Namun, melawan AEK juga tidak akan berjalan mudah bagi Milan. Saat ini, tim polesan Manuel Jimenez Jimenez itu ada di posisi runner up grup D dengan empat angka. Seperti saat menang tipis 3-2 atas Rijeka (29/9), Milan diyakini akan kerepotan bila tidak mengubah sesuatu dalam diri mereka.

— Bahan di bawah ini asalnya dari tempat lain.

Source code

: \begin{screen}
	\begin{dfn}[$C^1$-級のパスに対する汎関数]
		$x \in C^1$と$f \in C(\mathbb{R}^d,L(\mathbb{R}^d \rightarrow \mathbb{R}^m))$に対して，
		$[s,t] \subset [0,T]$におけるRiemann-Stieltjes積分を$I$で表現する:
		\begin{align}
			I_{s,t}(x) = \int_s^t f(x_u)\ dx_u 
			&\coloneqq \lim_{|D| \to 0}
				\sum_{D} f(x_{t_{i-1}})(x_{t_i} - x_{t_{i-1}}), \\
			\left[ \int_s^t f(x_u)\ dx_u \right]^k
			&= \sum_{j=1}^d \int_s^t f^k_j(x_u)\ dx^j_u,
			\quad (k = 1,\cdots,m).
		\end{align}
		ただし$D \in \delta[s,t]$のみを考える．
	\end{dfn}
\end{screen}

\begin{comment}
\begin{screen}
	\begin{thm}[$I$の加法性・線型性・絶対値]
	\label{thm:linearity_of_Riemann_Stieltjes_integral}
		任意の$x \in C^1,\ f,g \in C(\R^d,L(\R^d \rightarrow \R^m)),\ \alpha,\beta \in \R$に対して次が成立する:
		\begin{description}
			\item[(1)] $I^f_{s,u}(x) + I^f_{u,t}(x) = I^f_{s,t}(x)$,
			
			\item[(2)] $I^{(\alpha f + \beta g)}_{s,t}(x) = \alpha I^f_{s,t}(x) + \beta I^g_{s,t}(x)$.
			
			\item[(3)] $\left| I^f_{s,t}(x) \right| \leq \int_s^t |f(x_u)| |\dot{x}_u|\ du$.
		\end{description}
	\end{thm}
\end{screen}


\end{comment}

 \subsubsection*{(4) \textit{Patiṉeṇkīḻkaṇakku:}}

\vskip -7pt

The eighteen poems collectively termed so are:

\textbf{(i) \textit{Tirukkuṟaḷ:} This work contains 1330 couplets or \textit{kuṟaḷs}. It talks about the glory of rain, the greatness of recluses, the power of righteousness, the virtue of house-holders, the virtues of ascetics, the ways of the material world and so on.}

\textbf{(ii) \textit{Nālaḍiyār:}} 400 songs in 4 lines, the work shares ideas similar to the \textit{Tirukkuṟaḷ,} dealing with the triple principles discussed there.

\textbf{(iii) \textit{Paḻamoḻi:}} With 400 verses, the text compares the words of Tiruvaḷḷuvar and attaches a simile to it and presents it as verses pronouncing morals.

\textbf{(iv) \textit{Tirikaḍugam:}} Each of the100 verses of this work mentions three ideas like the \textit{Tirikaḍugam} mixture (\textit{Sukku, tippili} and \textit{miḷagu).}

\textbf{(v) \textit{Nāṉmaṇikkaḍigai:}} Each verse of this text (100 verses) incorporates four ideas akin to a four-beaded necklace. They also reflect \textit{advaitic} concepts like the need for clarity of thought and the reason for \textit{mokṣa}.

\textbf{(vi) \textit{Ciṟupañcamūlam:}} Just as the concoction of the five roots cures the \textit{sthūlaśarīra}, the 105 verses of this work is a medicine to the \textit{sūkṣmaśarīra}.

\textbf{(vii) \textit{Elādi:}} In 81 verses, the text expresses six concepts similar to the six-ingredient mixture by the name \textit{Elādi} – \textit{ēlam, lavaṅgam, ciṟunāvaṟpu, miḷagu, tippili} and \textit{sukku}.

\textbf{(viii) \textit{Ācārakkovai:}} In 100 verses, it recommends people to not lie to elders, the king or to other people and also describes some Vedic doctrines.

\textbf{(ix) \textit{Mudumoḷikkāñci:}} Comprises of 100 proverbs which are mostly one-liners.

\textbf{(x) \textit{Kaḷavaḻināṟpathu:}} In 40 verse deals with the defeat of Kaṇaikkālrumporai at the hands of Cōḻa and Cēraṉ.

''Akan ada sesuatu yang akan saya ubah. Tapi, di lain sisi saya juga ingin melanjutkan pekerjaan yang sudah kami lakukan akhir-akhir ini. Rumah Milan adalah di Eropa,'' sambung mantan pelatih AS Roma, Fiorentina, dan Sampdoria itu. ''Saya pikir, kami tidak terlalu merasakan tekanan. Dia (Montella, Red) harus memecahkan teka-teki ini. Namun, sejauh ini semuanya baik-baik saja untuk saya,'' timpal bomber belia Milan Patrick Cutrone.

Pertahanan menjadi yang paling disorot dari performa buruk Milan. Mereka sudah kebobolan sembilan gol dalam tiga pertandingan Serie A. Uniknya, permasalahan itu tidak mereka jumpai di Europa League.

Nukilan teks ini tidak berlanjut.